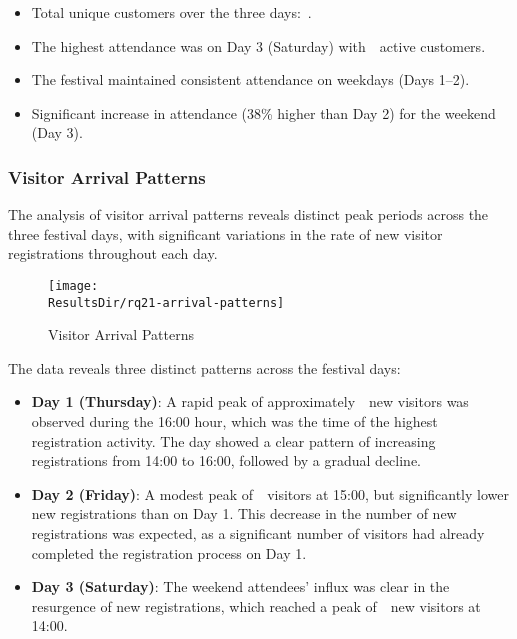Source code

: \begin{keytakeaways}
	\begin{itemize}
		\item Total unique customers over the three days:~.
		\item The highest attendance was on Day 3 (Saturday) with~~active customers.
		\item The festival maintained consistent attendance on weekdays (Days 1–2).
		\item Significant increase in attendance (38\% higher than Day 2) for the weekend (Day 3).
	\end{itemize}
\end{keytakeaways}


\subsubsection{Visitor Arrival Patterns}
\label{subsubsec:analysis-visitor-patterns}

\begin{rqbox}
	\textit{}
\end{rqbox}

The analysis of visitor arrival patterns reveals distinct peak periods across the three festival days, with significant variations in the rate of new visitor registrations throughout each day.

\begin{figure}[H]
	\centering
	\texttt{[image: \\ResultsDir/rq21-arrival-patterns]}
	\caption{Visitor Arrival Patterns}
	\label{fig:visitor-arrival-patterns}
	\source
\end{figure}

The data reveals three distinct patterns across the festival days:

\begin{itemize}
	\item \textbf{Day 1 (Thursday)}: A rapid peak of approximately~~new visitors was observed during the 16:00 hour, which was the time of the highest registration activity.
	\subitem The day showed a clear pattern of increasing registrations from 14:00 to 16:00, followed by a gradual decline.
	\item \textbf{Day 2 (Friday)}: A modest peak of~~visitors at 15:00, but significantly lower new registrations than on Day 1.
	\subitem This decrease in the number of new registrations was expected, as a significant number of visitors had already completed the registration process on Day 1.
	\item \textbf{Day 3 (Saturday)}: The weekend attendees' influx was clear in the resurgence of new registrations, which reached a peak of~~new visitors at 14:00.
\end{itemize}

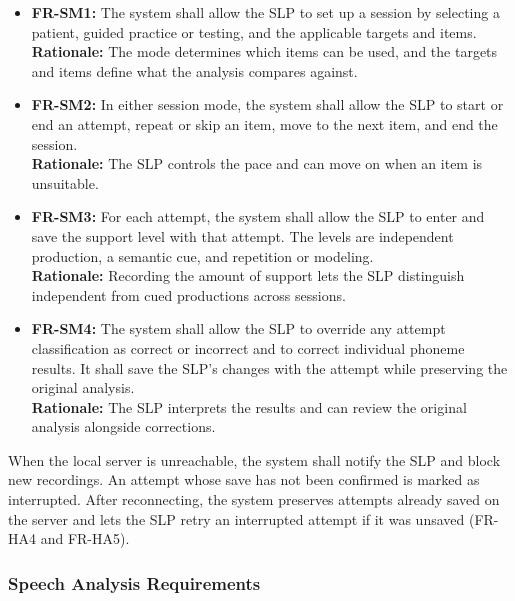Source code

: \documentclass[12pt]{article}
\begin{document}
\begin{itemize}
\item \textbf{FR-SM1:} The system shall allow the SLP to set up a session by selecting a patient, guided practice or testing, and the applicable targets and items. \\\textbf{Rationale:} The mode determines which items can be used, and the targets and items define what the analysis compares against.
\item \textbf{FR-SM2:} In either session mode, the system shall allow the SLP to start or end an attempt, repeat or skip an item, move to the next item, and end the session. \\
\textbf{Rationale:} The SLP controls the pace and can move on when an item is unsuitable.
\item \textbf{FR-SM3:} For each attempt, the system shall allow the SLP to enter and save the support level with that attempt. The levels are independent production, a semantic cue, and repetition or modeling. \\
\textbf{Rationale:} Recording the amount of support lets the SLP distinguish independent from cued productions across sessions.
\item \textbf{FR-SM4:} The system shall allow the SLP to override any attempt classification as correct or incorrect and to correct individual phoneme results. It shall save the SLP's changes with the attempt while preserving the original analysis. \\
\textbf{Rationale:} The SLP interprets the results and can review the original analysis alongside corrections.
\end{itemize}

When the local server is unreachable, the system shall notify the SLP
and block new recordings. An attempt whose save has not been confirmed is
marked as interrupted. After reconnecting, the system preserves attempts
already saved on the server and lets the SLP retry an interrupted attempt
if it was unsaved (FR-HA4 and FR-HA5).

\subsubsection{Speech Analysis Requirements}
\end{document}
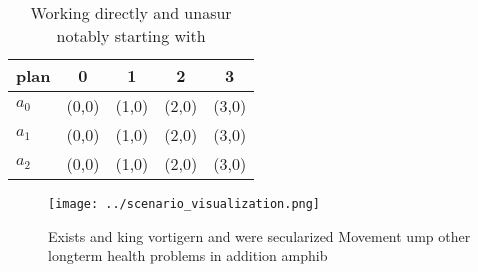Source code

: \documentclass[a4paper]{article}
\begin{document}
\begin{table}
\begin{adjustbox}{width=0.5\columnwidth}
\begin{tabular}{|l|l|l|l|l|}
\hline
\textbf{plan} & \multicolumn{1}{c|}{\textbf{0}} & \multicolumn{1}{c|}{\textbf{1}} & \multicolumn{1}{c|}{\textbf{2}} & \multicolumn{1}{c|}{\textbf{3}} \\ \hline
\textbf{$a_0$}  & (0,0) & (1,0) & (2,0) & (3,0) \\ \hline
\textbf{$a_1$}  & (0,0) & (1,0) & (2,0) & (3,0) \\ \hline
\textbf{$a_2$}  & (0,0) & (1,0) & (2,0) & (3,0) \\ \hline
\end{tabular}
\end{adjustbox}
\caption{Working directly and unasur notably starting with
}
\end{table}

\begin{figure}
\centering
\texttt{[image: ../scenario\_visualization.png]}
\caption{Exists and king vortigern and were secularized Movement ump other longterm health problems in addition amphib
}
\end{figure}
 
\end{document}
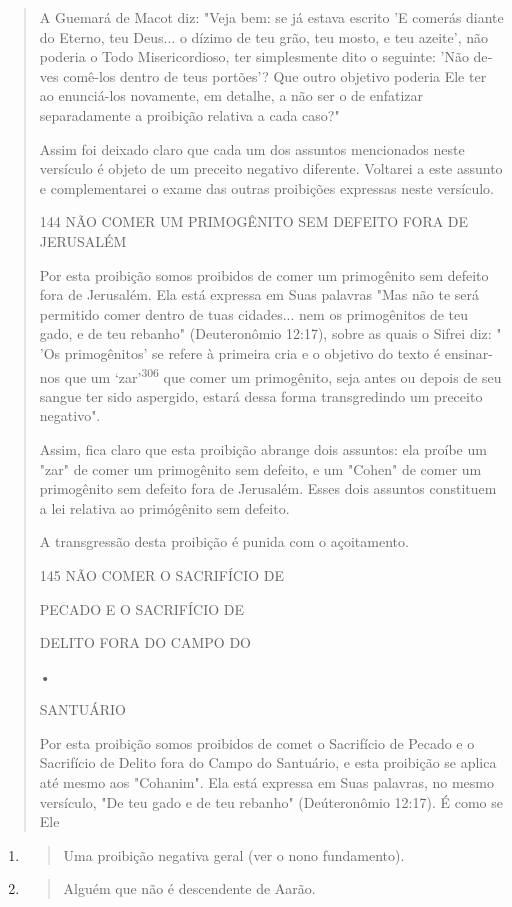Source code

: \begin{quote}
A Guemará de Macot diz: "Veja bem: se já estava escrito 'E comerás
diante do Eterno, teu Deus... o dízimo de teu grão, teu mosto, e teu
azeite', não poderia o Todo Misericordioso, ter simplesmente dito o
seguinte: 'Não de­ves comê-los dentro de teus portões'? Que outro
objetivo poderia Ele ter ao enunciá-los novamente, em detalhe, a não ser
o de enfatizar separadamente a proibição relativa a cada caso?"

Assim foi deixado claro que cada um dos assuntos mencionados neste
versículo é objeto de um preceito negativo diferente. Voltarei a este
assunto e complementarei o exame das outras proibições expressas neste
versículo.

144 NÃO COMER UM PRIMOGÊNITO SEM DEFEITO FORA DE JERUSALÉM

Por esta proibição somos proibidos de comer um primogênito sem defeito
fora de Jerusalém. Ela está expressa em Suas palavras "Mas não te será
permitido comer dentro de tuas cidades... nem os primogênitos de teu
gado, e de teu rebanho" (Deuteronômio 12:17), sobre as quais o Sifrei
diz: " 'Os pri­mogênitos' se refere à primeira cria e o objetivo do
texto é ensinar-nos que um `zar'\textsuperscript{306} que comer um
primogênito, seja antes ou depois de seu sangue ter sido aspergido,
estará dessa forma transgredindo um preceito negativo".

Assim, fica claro que esta proibição abrange dois assuntos: ela proí­be
um "zar" de comer um primogênito sem defeito, e um "Cohen" de comer um
primogênito sem defeito fora de Jerusalém. Esses dois assuntos
constituem a lei relativa ao primógênito sem defeito.

A transgressão desta proibição é punida com o açoitamento.

145 NÃO COMER O SACRIFÍCIO DE

PECADO E O SACRIFÍCIO DE

DELITO FORA DO CAMPO DO

•

SANTUÁRIO

Por esta proibição somos proibidos de comet o Sacrifício de Pecado e o
Sacrifício de Delito fora do Campo do Santuário, e esta proibição se
aplica até mesmo aos "Cohanim". Ela está expressa em Suas palavras, no
mesmo ver­sículo, "De teu gado e de teu rebanho" (Deúteronômio 12:17). É
como se Ele
\end{quote}

\begin{enumerate}
\def\labelenumi{\arabic{enumi}.}
\setcounter{enumi}{304}
\item
  \begin{quote}
  Uma proibição negativa geral (ver o nono fundamento).
  \end{quote}
\item
  \begin{quote}
  Alguém que não é descendente de Aarão.
  \end{quote}
\end{enumerate}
+ + + +
GOAL OF THE EXERCISE:
There is a line with "primogênito sem defeito fora de Jerusalém." and a line with "aplica até mesmo" above. Copy exactly those two lines and all lines between them, with nothing else.

ANSWER TO THE EXERCISE:
primogênito sem defeito fora de Jerusalém. Esses dois assuntos
constituem a lei relativa ao primógênito sem defeito.

A transgressão desta proibição é punida com o açoitamento.

145 NÃO COMER O SACRIFÍCIO DE

PECADO E O SACRIFÍCIO DE

DELITO FORA DO CAMPO DO

•

SANTUÁRIO

Por esta proibição somos proibidos de comet o Sacrifício de Pecado e o
Sacrifício de Delito fora do Campo do Santuário, e esta proibição se
aplica até mesmo aos "Cohanim". Ela está expressa em Suas palavras, no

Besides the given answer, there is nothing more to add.